Content starts

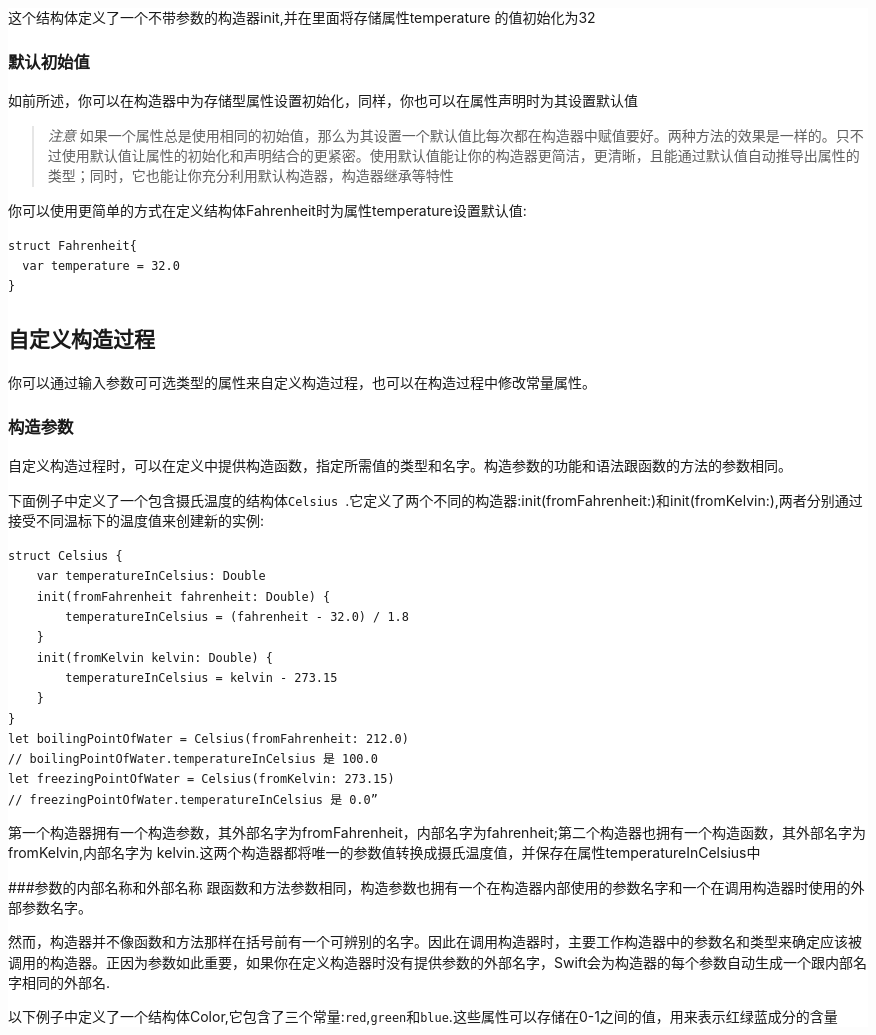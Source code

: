 这个结构体定义了一个不带参数的构造器init,并在里面将存储属性temperature 的值初始化为32

### 默认初始值
如前所述，你可以在构造器中为存储型属性设置初始化，同样，你也可以在属性声明时为其设置默认值

>*注意*
>如果一个属性总是使用相同的初始值，那么为其设置一个默认值比每次都在构造器中赋值要好。两种方法的效果是一样的。只不过使用默认值让属性的初始化和声明结合的更紧密。使用默认值能让你的构造器更简洁，更清晰，且能通过默认值自动推导出属性的类型；同时，它也能让你充分利用默认构造器，构造器继承等特性


你可以使用更简单的方式在定义结构体Fahrenheit时为属性temperature设置默认值:

```
struct Fahrenheit{
  var temperature = 32.0
}
```


## <a name="自定义构造过程">自定义构造过程</a>

你可以通过输入参数可可选类型的属性来自定义构造过程，也可以在构造过程中修改常量属性。

### 构造参数
自定义构造过程时，可以在定义中提供构造函数，指定所需值的类型和名字。构造参数的功能和语法跟函数的方法的参数相同。

下面例子中定义了一个包含摄氏温度的结构体`Celsius `.它定义了两个不同的构造器:init(fromFahrenheit:)和init(fromKelvin:),两者分别通过接受不同温标下的温度值来创建新的实例:

```
struct Celsius {
    var temperatureInCelsius: Double
    init(fromFahrenheit fahrenheit: Double) {
        temperatureInCelsius = (fahrenheit - 32.0) / 1.8
    }
    init(fromKelvin kelvin: Double) {
        temperatureInCelsius = kelvin - 273.15
    }
}
let boilingPointOfWater = Celsius(fromFahrenheit: 212.0)
// boilingPointOfWater.temperatureInCelsius 是 100.0
let freezingPointOfWater = Celsius(fromKelvin: 273.15)
// freezingPointOfWater.temperatureInCelsius 是 0.0”
```

第一个构造器拥有一个构造参数，其外部名字为fromFahrenheit，内部名字为fahrenheit;第二个构造器也拥有一个构造函数，其外部名字为 fromKelvin,内部名字为 kelvin.这两个构造器都将唯一的参数值转换成摄氏温度值，并保存在属性temperatureInCelsius中


###参数的内部名称和外部名称
跟函数和方法参数相同，构造参数也拥有一个在构造器内部使用的参数名字和一个在调用构造器时使用的外部参数名字。

然而，构造器并不像函数和方法那样在括号前有一个可辨别的名字。因此在调用构造器时，主要工作构造器中的参数名和类型来确定应该被调用的构造器。正因为参数如此重要，如果你在定义构造器时没有提供参数的外部名字，Swift会为构造器的每个参数自动生成一个跟内部名字相同的外部名.

以下例子中定义了一个结构体Color,它包含了三个常量:`red`,`green`和`blue`.这些属性可以存储在0-1之间的值，用来表示红绿蓝成分的含量

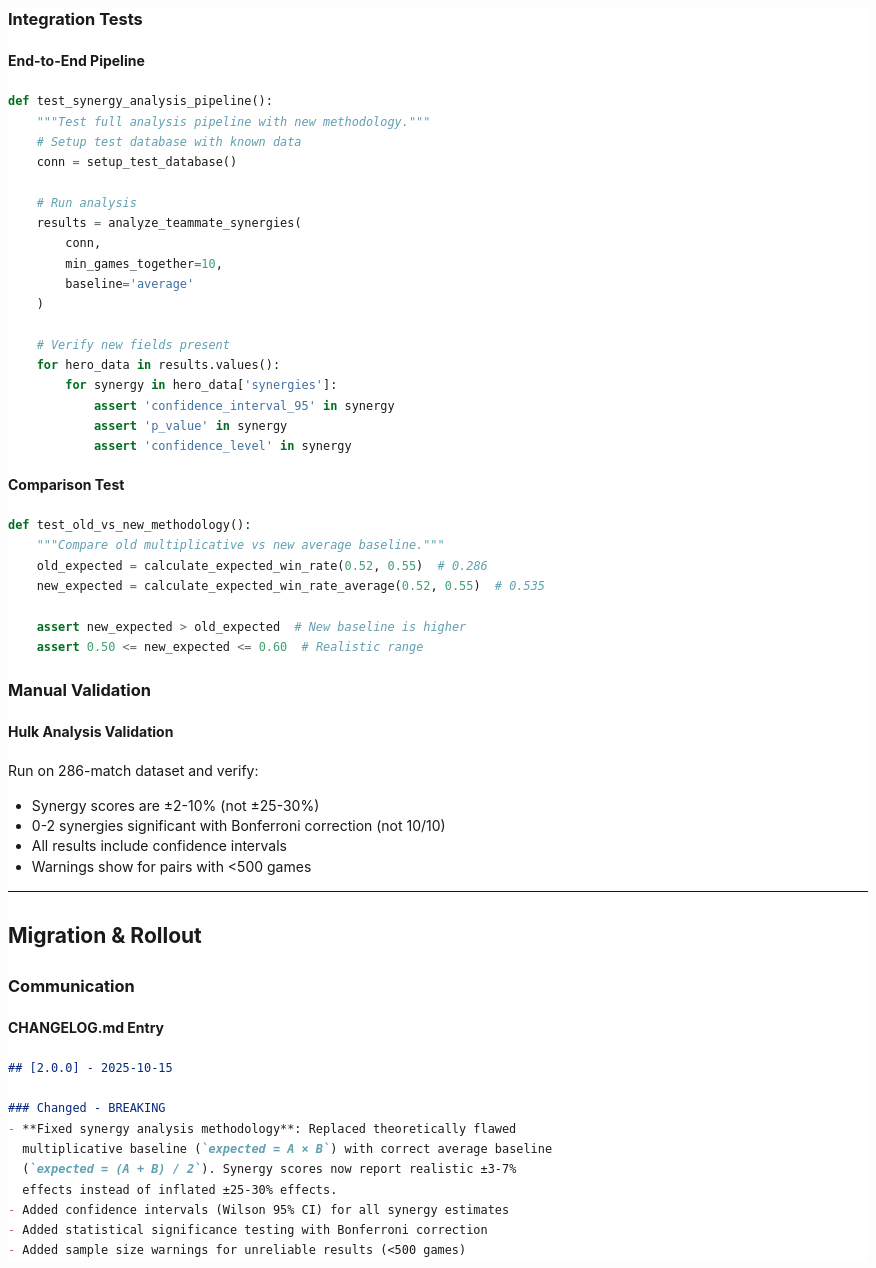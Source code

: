 ### Integration Tests

#### End-to-End Pipeline
```python
def test_synergy_analysis_pipeline():
    """Test full analysis pipeline with new methodology."""
    # Setup test database with known data
    conn = setup_test_database()

    # Run analysis
    results = analyze_teammate_synergies(
        conn,
        min_games_together=10,
        baseline='average'
    )

    # Verify new fields present
    for hero_data in results.values():
        for synergy in hero_data['synergies']:
            assert 'confidence_interval_95' in synergy
            assert 'p_value' in synergy
            assert 'confidence_level' in synergy
```

#### Comparison Test
```python
def test_old_vs_new_methodology():
    """Compare old multiplicative vs new average baseline."""
    old_expected = calculate_expected_win_rate(0.52, 0.55)  # 0.286
    new_expected = calculate_expected_win_rate_average(0.52, 0.55)  # 0.535

    assert new_expected > old_expected  # New baseline is higher
    assert 0.50 <= new_expected <= 0.60  # Realistic range
```

### Manual Validation

#### Hulk Analysis Validation
Run on 286-match dataset and verify:
- Synergy scores are ±2-10% (not ±25-30%)
- 0-2 synergies significant with Bonferroni correction (not 10/10)
- All results include confidence intervals
- Warnings show for pairs with <500 games

---

## Migration & Rollout

### Communication

#### CHANGELOG.md Entry
```markdown
## [2.0.0] - 2025-10-15

### Changed - BREAKING
- **Fixed synergy analysis methodology**: Replaced theoretically flawed
  multiplicative baseline (`expected = A × B`) with correct average baseline
  (`expected = (A + B) / 2`). Synergy scores now report realistic ±3-7%
  effects instead of inflated ±25-30% effects.
- Added confidence intervals (Wilson 95% CI) for all synergy estimates
- Added statistical significance testing with Bonferroni correction
- Added sample size warnings for unreliable results (<500 games)

```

Content ends

> _The problem_
Each record above is to be restated exactly, with its pictures removed from the copy.

> _Your solution_
Source code

: 这个结构体定义了一个不带参数的构造器init,并在里面将存储属性temperature 的值初始化为32

### 默认初始值
如前所述，你可以在构造器中为存储型属性设置初始化，同样，你也可以在属性声明时为其设置默认值

>*注意*
>如果一个属性总是使用相同的初始值，那么为其设置一个默认值比每次都在构造器中赋值要好。两种方法的效果是一样的。只不过使用默认值让属性的初始化和声明结合的更紧密。使用默认值能让你的构造器更简洁，更清晰，且能通过默认值自动推导出属性的类型；同时，它也能让你充分利用默认构造器，构造器继承等特性


你可以使用更简单的方式在定义结构体Fahrenheit时为属性temperature设置默认值:

```
struct Fahrenheit{
  var temperature = 32.0
}
```


## <a name="自定义构造过程">自定义构造过程</a>

你可以通过输入参数可可选类型的属性来自定义构造过程，也可以在构造过程中修改常量属性。

### 构造参数
自定义构造过程时，可以在定义中提供构造函数，指定所需值的类型和名字。构造参数的功能和语法跟函数的方法的参数相同。

下面例子中定义了一个包含摄氏温度的结构体`Celsius `.它定义了两个不同的构造器:init(fromFahrenheit:)和init(fromKelvin:),两者分别通过接受不同温标下的温度值来创建新的实例:

```
struct Celsius {
    var temperatureInCelsius: Double
    init(fromFahrenheit fahrenheit: Double) {
        temperatureInCelsius = (fahrenheit - 32.0) / 1.8
    }
    init(fromKelvin kelvin: Double) {
        temperatureInCelsius = kelvin - 273.15
    }
}
let boilingPointOfWater = Celsius(fromFahrenheit: 212.0)
// boilingPointOfWater.temperatureInCelsius 是 100.0
let freezingPointOfWater = Celsius(fromKelvin: 273.15)
// freezingPointOfWater.temperatureInCelsius 是 0.0”
```

第一个构造器拥有一个构造参数，其外部名字为fromFahrenheit，内部名字为fahrenheit;第二个构造器也拥有一个构造函数，其外部名字为 fromKelvin,内部名字为 kelvin.这两个构造器都将唯一的参数值转换成摄氏温度值，并保存在属性temperatureInCelsius中


###参数的内部名称和外部名称
跟函数和方法参数相同，构造参数也拥有一个在构造器内部使用的参数名字和一个在调用构造器时使用的外部参数名字。

然而，构造器并不像函数和方法那样在括号前有一个可辨别的名字。因此在调用构造器时，主要工作构造器中的参数名和类型来确定应该被调用的构造器。正因为参数如此重要，如果你在定义构造器时没有提供参数的外部名字，Swift会为构造器的每个参数自动生成一个跟内部名字相同的外部名.

以下例子中定义了一个结构体Color,它包含了三个常量:`red`,`green`和`blue`.这些属性可以存储在0-1之间的值，用来表示红绿蓝成分的含量

Source code

: ### Integration Tests

#### End-to-End Pipeline
```python
def test_synergy_analysis_pipeline():
    """Test full analysis pipeline with new methodology."""
    # Setup test database with known data
    conn = setup_test_database()

    # Run analysis
    results = analyze_teammate_synergies(
        conn,
        min_games_together=10,
        baseline='average'
    )

    # Verify new fields present
    for hero_data in results.values():
        for synergy in hero_data['synergies']:
            assert 'confidence_interval_95' in synergy
            assert 'p_value' in synergy
            assert 'confidence_level' in synergy
```

#### Comparison Test
```python
def test_old_vs_new_methodology():
    """Compare old multiplicative vs new average baseline."""
    old_expected = calculate_expected_win_rate(0.52, 0.55)  # 0.286
    new_expected = calculate_expected_win_rate_average(0.52, 0.55)  # 0.535

    assert new_expected > old_expected  # New baseline is higher
    assert 0.50 <= new_expected <= 0.60  # Realistic range
```

### Manual Validation

#### Hulk Analysis Validation
Run on 286-match dataset and verify:
- Synergy scores are ±2-10% (not ±25-30%)
- 0-2 synergies significant with Bonferroni correction (not 10/10)
- All results include confidence intervals
- Warnings show for pairs with <500 games

---

## Migration & Rollout

### Communication

#### CHANGELOG.md Entry
```markdown
## [2.0.0] - 2025-10-15

### Changed - BREAKING
- **Fixed synergy analysis methodology**: Replaced theoretically flawed
  multiplicative baseline (`expected = A × B`) with correct average baseline
  (`expected = (A + B) / 2`). Synergy scores now report realistic ±3-7%
  effects instead of inflated ±25-30% effects.
- Added confidence intervals (Wilson 95% CI) for all synergy estimates
- Added statistical significance testing with Bonferroni correction
- Added sample size warnings for unreliable results (<500 games)

```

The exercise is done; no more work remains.